Home » » Perempuan dan Korupsi

Perempuan dan Korupsi

Written By Dedi E Kusmayadi Soerialaga on Selasa, 18 Februari 2014 | 2/18/2014

Benarkah perempuan akan lebih bersih dari korupsi daripada kaum laki-laki? Wacana global beberapa tahun belakangan ini banyak membicarakan mengenai peran perempuan dalam pemberantasan korupsi. Pandangan ini kemudian berhasil diterapkan di beberapa negara seperti Brasil. Awal Januari 2011, Dilma Rousseff dilantik sebagai perempuan pertama yang menjadi Presiden Brasil. Pada pertengahan Februari 2011, Brasil mengangkat Martha Rocha sebagai kepala polisi perempuan pertama. Martha Rocha dipilih karena memiliki latar belakang yang bersih dari korupsi, untuk menggantikan kepala polisi sebelumnya yang dicopot karena korup dan bersekongkol dengan gembong obat bius. Tidak hanya itu, akhir Juni 2011, Christine Lagarde menjadi perempuan pertama menjabat Direktur IMF, dan seminggu kemudian Yingluck Shinawatra terpilih sebagai perempuan pertama Perdana Menteri Thailand.[1]

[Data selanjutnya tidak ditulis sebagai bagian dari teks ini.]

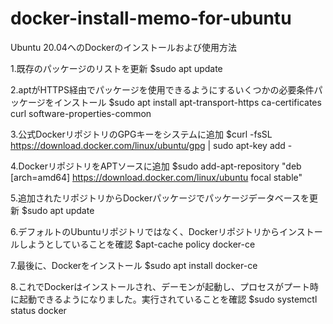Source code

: # docker-install-memo-for-ubuntu
Ubuntu 20.04へのDockerのインストールおよび使用方法

1.既存のパッケージのリストを更新
$sudo apt update


2.aptがHTTPS経由でパッケージを使用できるようにするいくつかの必要条件パッケージをインストール
$sudo apt install apt-transport-https ca-certificates curl software-properties-common


3.公式DockerリポジトリのGPGキーをシステムに追加
$curl -fsSL https://download.docker.com/linux/ubuntu/gpg | sudo apt-key add -


4.DockerリポジトリをAPTソースに追加
$sudo add-apt-repository "deb [arch=amd64] https://download.docker.com/linux/ubuntu focal stable"


5.追加されたリポジトリからDockerパッケージでパッケージデータベースを更新
$sudo apt update


6.デフォルトのUbuntuリポジトリではなく、Dockerリポジトリからインストールしようとしていることを確認
$apt-cache policy docker-ce


7.最後に、Dockerをインストール
$sudo apt install docker-ce


8.これでDockerはインストールされ、デーモンが起動し、プロセスがプート時に起動できるようになりました。実行されていることを確認
$sudo systemctl status docker
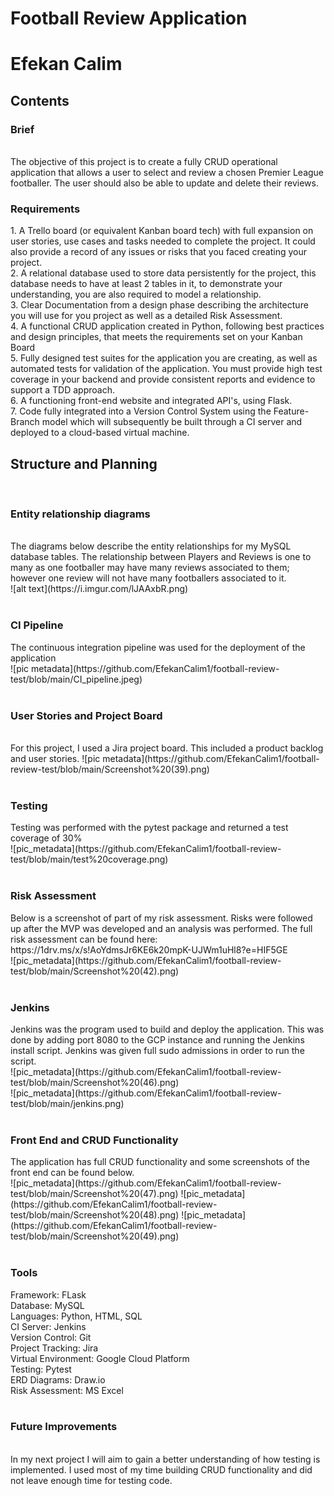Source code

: # Football Review Application
<h1>Efekan Calim</h1>


<h2>Contents</h2>
<h3>Brief</h3>
<br>
The objective of this project is to create a fully CRUD operational application that allows a user to select and review a chosen Premier League footballer. The user should also be able to update and delete their reviews. 
<br> 
<h3>Requirements</h3>
1. A Trello board (or equivalent Kanban board tech) with full expansion on user stories, use cases and tasks needed to complete the project. It could also provide a record of any issues or risks that you faced creating your project. <br>
2. A relational database used to store data persistently for the project, this database needs to have at least 2 tables in it, to demonstrate your understanding, you are also required to model a relationship. <br>
3. Clear Documentation from a design phase describing the architecture you will use for you project as well as a detailed Risk Assessment. <br>
4. A functional CRUD application created in Python, following best practices and design principles, that meets the requirements set on your Kanban Board <br>
5. Fully designed test suites for the application you are creating, as well as automated tests for validation of the application. You must provide high test coverage in your backend and provide consistent reports and evidence to support a TDD approach. <br>
6. A functioning front-end website and integrated API's, using Flask. <br>
7. Code fully integrated into a Version Control System using the Feature-Branch model which will subsequently be built through a CI server and deployed to a cloud-based virtual machine.

<h2>Structure and Planning</h2>
<br>
<h3>Entity relationship diagrams</h3>
<br>
The diagrams below describe the entity relationships for my MySQL database tables. The relationship between Players and Reviews is one to many as one footballer may have many reviews associated to them; however one review will not have many footballers associated to it.
<br>
![alt text](https://i.imgur.com/lJAAxbR.png)
<br><br>
<h3>CI Pipeline</h3>
The continuous integration pipeline was used for the deployment of the application
<br>
![pic metadata](https://github.com/EfekanCalim1/football-review-test/blob/main/CI_pipeline.jpeg)
<br><br>
<h3>User Stories and Project Board</h3>
<br>
For this project, I used a Jira project board. This included a product backlog and user stories. 
![pic metadata](https://github.com/EfekanCalim1/football-review-test/blob/main/Screenshot%20(39).png)
<br><br>
<h3>Testing</h3>
Testing was performed with the pytest package and returned a test coverage of 30%
<br>
![pic_metadata](https://github.com/EfekanCalim1/football-review-test/blob/main/test%20coverage.png)
<br><br>
<h3>Risk Assessment</h3>
Below is a screenshot of part of my risk assessment. Risks were followed up after the MVP was developed and an analysis was performed. The full risk assessment can be found here: https://1drv.ms/x/s!AoYdmsJr6KE6k20mpK-UJWm1uHl8?e=HIF5GE
<br>
![pic_metadata](https://github.com/EfekanCalim1/football-review-test/blob/main/Screenshot%20(42).png)
<br><br>
<h3>Jenkins</h3>
Jenkins was the program used to build and deploy the application. This was done by adding port 8080 to the GCP instance and running the Jenkins install script. Jenkins was given full sudo admissions in order to run the script.
<br>
![pic_metadata](https://github.com/EfekanCalim1/football-review-test/blob/main/Screenshot%20(46).png)
<br>
![pic_metadata](https://github.com/EfekanCalim1/football-review-test/blob/main/jenkins.png)
<br><br>
<h3>Front End and CRUD Functionality</h3>
The application has full CRUD functionality and some screenshots of the front end can be found below.
<br>
![pic_metadata](https://github.com/EfekanCalim1/football-review-test/blob/main/Screenshot%20(47).png)
![pic_metadata](https://github.com/EfekanCalim1/football-review-test/blob/main/Screenshot%20(48).png)
![pic_metadata](https://github.com/EfekanCalim1/football-review-test/blob/main/Screenshot%20(49).png)
<br><br>
<h3>Tools</h3>
Framework: FLask
<br>
Database: MySQL
<br>
Languages: Python, HTML, SQL
<br>
CI Server: Jenkins
<br>
Version Control: Git
<br>
Project Tracking: Jira 
<br>
Virtual Environment: Google Cloud Platform
<br>
Testing: Pytest
<br>
ERD Diagrams: Draw.io
<br>
Risk Assessment: MS Excel
<br><br>
<h3>Future Improvements</h3>
<br>
In my next project I will aim to gain a better understanding of how testing is implemented. I used most of my time building CRUD functionality and did not leave enough time for testing code.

Hasil penelitian Bank Dunia pada tahun 1999, Are Women Really “Fairer” Sex? Corruption and Woman in Government menunjukkan bahwa perempuan memiliki hasrat lebih rendah untuk menerima suap atau melakukan tindak pidana korupsi. Penelitian tersebut merekomendasi, jika jumlah anggota parlemen perempuan cukup banyak di suatu negara, hal itu berpotensi kuat menurunkan tingkat korupsi.[2]

Bagaimana dengan Indonesia? Apakah peran perempuan memberantas korupsi di negeri ini jauh lebih efektif? Tulisan ini akan memaparkan sudut pandang mengenai dua pertanyaan tadi lewat perspektif gender.

Korupsi dan Gender: Sebuah Tinjauan Konsep    
      
Korupsi sebagai suatu konsep, sebagaimana konsep-konsep sosial lainnya, mengalami perkembangan makna dan arti sesuai dengan perkembangan sosial-politik, hukum, dan ekonomi-budaya dalam masyarakat. Definisi korupsi yang digunakan dalam tulisan ini adalah definisi dari Transparency International yakni, “penyalahgunaan kepercayaan yang diberikan orang lain, untuk kepentingan pribadi”, atau “penggunaan yang salah dari kekuasaan yang dipercayakan untuk kepentingan pribadi.” Artinya, ada tindakan-tindakan yang bisa dikategorikan sebagai tindakan korupsi meski tidak melibatkan pejabat publik.
                
Ketika membicarakan korupsi dan gender, atau lebih persisnya tindakan korupsi dan relasi gender, memang menimbulkan perdebatan yang menarik dan tidak ada habis-habisnya. Tidak sedikit kajian yang dibuat dengan merujuk pada studi kasus berbagai negara. Kajian lainnya dimulai melalui kajian perilaku sampai representasi perempuan dalam politik. Sejauh ini, penulis bermaksud memaparkan dua kajian yang paling menonjol dan bertentangan satu dengan lainnya.
              
Kajian pertama , seperti yang sudah ditulis di bagian pendahuluan, kajian yang ditulis oleh David Dollar, Raymond Fisman dan Roberto Gatti dengan unit kajian studi perilaku. Kesimpulan dari laporan tersebut adalah, dibandingkan laki-laki ternyata perempuan lebih bisa dipercaya dan juga lebih berjiwa kerakyatan. Kajian pertama tadi ditegaskan oleh laporan lain Bank Dunia, Gender and Corruption tahun 2000 yang ditulis oleh Anand Swamy, Stephen Knack, Young Lee and Omar Afzar.[3] Mereka menyimpulkan bahwa representasi perempuan di ranah parlemen, pemerintahan dan birokrasi, serta dunia kerja yang lebih besar ternyata berkorelasi positif dengan berkurangnya korupsi di ranah-ranah tersebut. Perempuan, berdasarkan kajian lapangan dan studi-studi mikro, lebih sedikit terlibat di dalam kasus suap, dan lebih sedikit juga yang dapat memberikan pembenaran/justifikasi berkaitan dengan tindakan suap tersebut dibandingkan laki-laki.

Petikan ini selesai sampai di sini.